With the Premier League coming to a standstill, so has the Manchester United income. According to reports from the Daily Mirror, Manchester United net debt risen to £429.1m in the past year. The 20-time English champions have already registered a substantial increase of debt up to 42 percent over the last quarter and with no football being played since the past two months, the halt has had a major impact on Manchester United debt. A large chunk of the Manchester United revenue stems from the broadcasting deals but with the Premier League season suspended, the inflow of income for the Premier League side has hit new lows.

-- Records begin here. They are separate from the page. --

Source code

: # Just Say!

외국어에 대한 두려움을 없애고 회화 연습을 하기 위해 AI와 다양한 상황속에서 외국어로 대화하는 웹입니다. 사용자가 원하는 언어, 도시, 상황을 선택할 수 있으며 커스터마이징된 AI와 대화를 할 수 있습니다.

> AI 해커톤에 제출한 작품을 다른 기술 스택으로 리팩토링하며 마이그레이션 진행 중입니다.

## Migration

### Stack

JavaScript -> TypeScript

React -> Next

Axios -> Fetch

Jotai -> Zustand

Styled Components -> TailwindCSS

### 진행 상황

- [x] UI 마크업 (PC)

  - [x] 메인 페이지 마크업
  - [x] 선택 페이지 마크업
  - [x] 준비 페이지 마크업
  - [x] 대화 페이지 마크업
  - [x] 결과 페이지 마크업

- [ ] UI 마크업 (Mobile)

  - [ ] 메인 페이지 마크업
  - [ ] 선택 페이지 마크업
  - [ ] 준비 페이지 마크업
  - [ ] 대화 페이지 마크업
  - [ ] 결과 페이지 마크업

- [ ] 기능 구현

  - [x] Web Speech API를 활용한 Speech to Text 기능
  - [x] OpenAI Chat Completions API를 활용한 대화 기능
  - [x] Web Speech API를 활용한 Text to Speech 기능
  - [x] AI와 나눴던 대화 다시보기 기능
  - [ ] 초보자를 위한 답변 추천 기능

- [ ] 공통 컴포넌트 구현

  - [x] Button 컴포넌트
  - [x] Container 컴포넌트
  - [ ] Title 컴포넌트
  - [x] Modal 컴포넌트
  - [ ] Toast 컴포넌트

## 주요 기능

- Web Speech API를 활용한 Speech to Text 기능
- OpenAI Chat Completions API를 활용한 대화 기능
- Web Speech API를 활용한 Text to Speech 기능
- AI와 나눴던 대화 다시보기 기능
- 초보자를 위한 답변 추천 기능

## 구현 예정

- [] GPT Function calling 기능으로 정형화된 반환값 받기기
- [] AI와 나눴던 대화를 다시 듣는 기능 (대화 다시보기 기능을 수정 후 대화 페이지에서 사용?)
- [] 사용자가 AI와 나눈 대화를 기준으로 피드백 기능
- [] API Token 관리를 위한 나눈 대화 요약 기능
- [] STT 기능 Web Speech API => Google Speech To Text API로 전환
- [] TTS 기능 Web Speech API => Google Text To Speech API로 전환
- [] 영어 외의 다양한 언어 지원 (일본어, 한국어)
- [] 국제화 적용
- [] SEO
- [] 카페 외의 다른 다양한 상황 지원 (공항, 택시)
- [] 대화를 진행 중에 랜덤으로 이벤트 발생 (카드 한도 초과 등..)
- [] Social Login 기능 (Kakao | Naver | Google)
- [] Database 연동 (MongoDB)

3rd Quarter Revenue Results:— The United Stand News (@NewsUnitedStand) May 21, 2020
Commercial ⬆️ 3% Now £68.6m
Broadcasting ⬇️ 51.7% Now £26m
Matchday ⬇️ 8.2% Now £29.1m
Total ⬇️ 18.7% Now £123.7m
NET Debt ⬆️42.2%
Manchester United Debt Stands at £429.1m
Manchester United's broadcasting revenue has fallen more than 50 percent this quarter resulting in a loss of £27.7m. That figure includes the estimated £15m which needs to be repaid towards broadcasting companies Sky Sports and BT Sports. Manchester United are also expected to lose matchday revenue by £2.6m as the remaining games at Old Trafford will be held behind closed doors, if and when the football resumes. The total Manchester United revenue has dropped by £123.7m or 19 percent over the last year when calculations were made in March.

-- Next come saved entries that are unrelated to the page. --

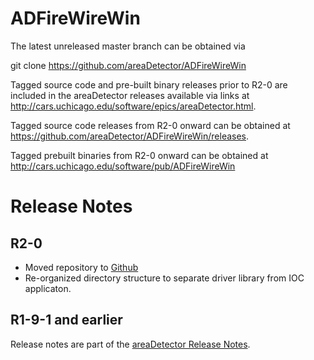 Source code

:ADFireWireWin
=============

The latest unreleased master branch can be obtained via

git clone https://github.com/areaDetector/ADFireWireWin

Tagged source code and pre-built binary releases prior to R2-0 are included in the 
areaDetector releases available via links
at http://cars.uchicago.edu/software/epics/areaDetector.html.

Tagged source code releases from R2-0 onward can be obtained at 
https://github.com/areaDetector/ADFireWireWin/releases.

Tagged prebuilt binaries from R2-0 onward can be obtained at
http://cars.uchicago.edu/software/pub/ADFireWireWin

Release Notes
=============

R2-0
----
* Moved repository to [Github](https://github.com/areaDetector/ADFireWireWin)
* Re-organized directory structure to separate driver library from IOC applicaton.



R1-9-1 and earlier
--------------------------------
Release notes are part of the
[areaDetector Release Notes](http://cars.uchicago.edu/software/epics/areaDetectorReleaseNotes.html).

Man United's retail revenue also fell by £1.1m as the club's megastore was forced shut due to the coronavirus. However, there was a small victory for the Red Devils with a slight increase in both commercial (£2m) and sponsorship revenue (£3.1m). Manchester United vice-chairman Ed Woodward said that the current crisis is one of the largest in the club's 142-year-long history and although the coronavirus impact is significant, the club has a 'solid foundation' and reiterated that United will find a way to climb out of that hole.